Graduate student Russ Bray named 2026 Bob Baxter Scholarship recipient
By Sara Mearns
COLUMBIA, Mo. (May 27, 2025) — Graduate student Russ Bray has received the $2,500 Bob Baxter Scholarship through the National Press Photographer Foundation, which will help fund the logistical costs of his ongoing master’s project at the Missouri School of Journalism.
Established in 1979, the scholarship is named after lifetime photographer and World War II veteran Bob Baxter, who continued to pursue the watchdog role of journalism even after a swimming accident in 1971 left the photojournalist a paraplegic.
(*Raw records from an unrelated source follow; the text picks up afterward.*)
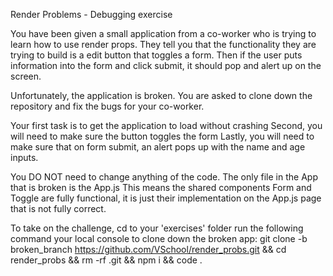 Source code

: Render Problems - Debugging exercise

You have been given a small application from a co-worker who is trying to learn how to use render props.  They tell you that the functionality they are trying to build is a edit button that toggles a form. Then if the user puts information into the form and click submit, it should pop and alert up on the screen.

Unfortunately, the application is broken.  You are asked to clone down the repository and fix the bugs for your co-worker.

Your first task is to get the application to load without crashing
Second, you will need to make sure the button toggles the form
Lastly, you will need to make sure that on form submit, an alert pops up with the name and age inputs.

You DO NOT need to change anything of the code.  The only file in the App that is broken is the App.js
This means the shared components Form and Toggle are fully functional, it is just their implementation 
on the App.js page that is not fully correct.

To take on the challenge, cd to your 'exercises' folder run the following command your local console to clone down the broken app:
    git clone -b broken_branch https://github.com/VSchool/render_probs.git && 
    cd render_probs && 
    rm -rf .git && 
    npm i && 
    code . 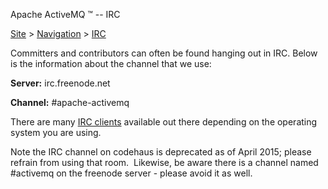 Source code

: Apache ActiveMQ ™ -- IRC 

[Site](site.md) > [Navigation](Site/navigation.md) > [IRC](Site/Navigation/irc.md)


Committers and contributors can often be found hanging out in IRC. Below is the information about the channel that we use: 

**Server:** irc.freenode.net

**Channel:** #apache-activemq

There are many [IRC clients](https://en.wikipedia.org/wiki/Comparison_of_Internet_Relay_Chat_clients) available out there depending on the operating system you are using. 

Note the IRC channel on codehaus is deprecated as of April 2015; please refrain from using that room.  Likewise, be aware there is a channel named #activemq on the freenode server - please avoid it as well.

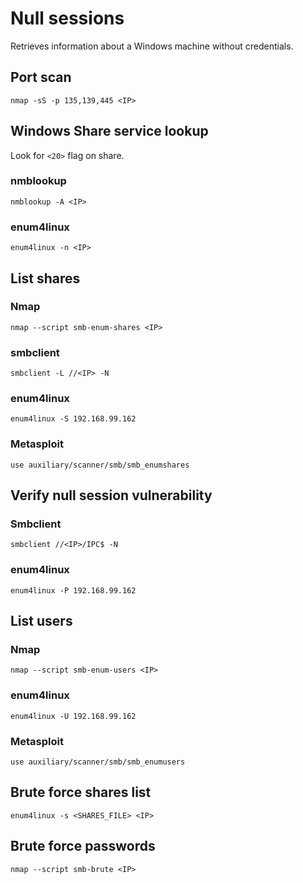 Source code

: # Null sessions
Retrieves information about a Windows machine without credentials.

## Port scan

`nmap -sS -p 135,139,445 <IP>`

## Windows Share service lookup

Look for `<20>` flag on share.

### nmblookup

`nmblookup -A <IP>`

### enum4linux

`enum4linux -n <IP>`

## List shares

### Nmap

`nmap --script smb-enum-shares <IP>`

### smbclient

`smbclient -L //<IP> -N`

### enum4linux

`enum4linux -S 192.168.99.162`

### Metasploit

`use auxiliary/scanner/smb/smb_enumshares`

## Verify null session vulnerability

### Smbclient

`smbclient //<IP>/IPC$ -N`

### enum4linux

`enum4linux -P 192.168.99.162`

## List users

### Nmap

`nmap --script smb-enum-users <IP>`

### enum4linux

`enum4linux -U 192.168.99.162`

### Metasploit

`use auxiliary/scanner/smb/smb_enumusers`

## Brute force shares list

`enum4linux -s <SHARES_FILE> <IP>`

## Brute force passwords

`nmap --script smb-brute <IP>`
The award is available to any undergraduate or graduate student pursuing higher education studies in still photojournalism.
“$2,500 is really huge to be able to kind of fill in some gaps I have,” Bray said. “I normally only work with one or two lenses that I own, and so being able to have a couple more of those really extends my work.”
Bray began building his portfolio at Missouri State University, where he received his Bachelor of Fine Arts in Photography in 2023. While his focus as an undergraduate was in fine art photography, Bray soon found that he had an interest in pursuing photojournalism professionally.
Ultimately, Bray chose the J-School as the institution to follow this passion for the stipends and funding offered to graduate students, the accredited reputation of the journalism program, and the versatility of the coursework.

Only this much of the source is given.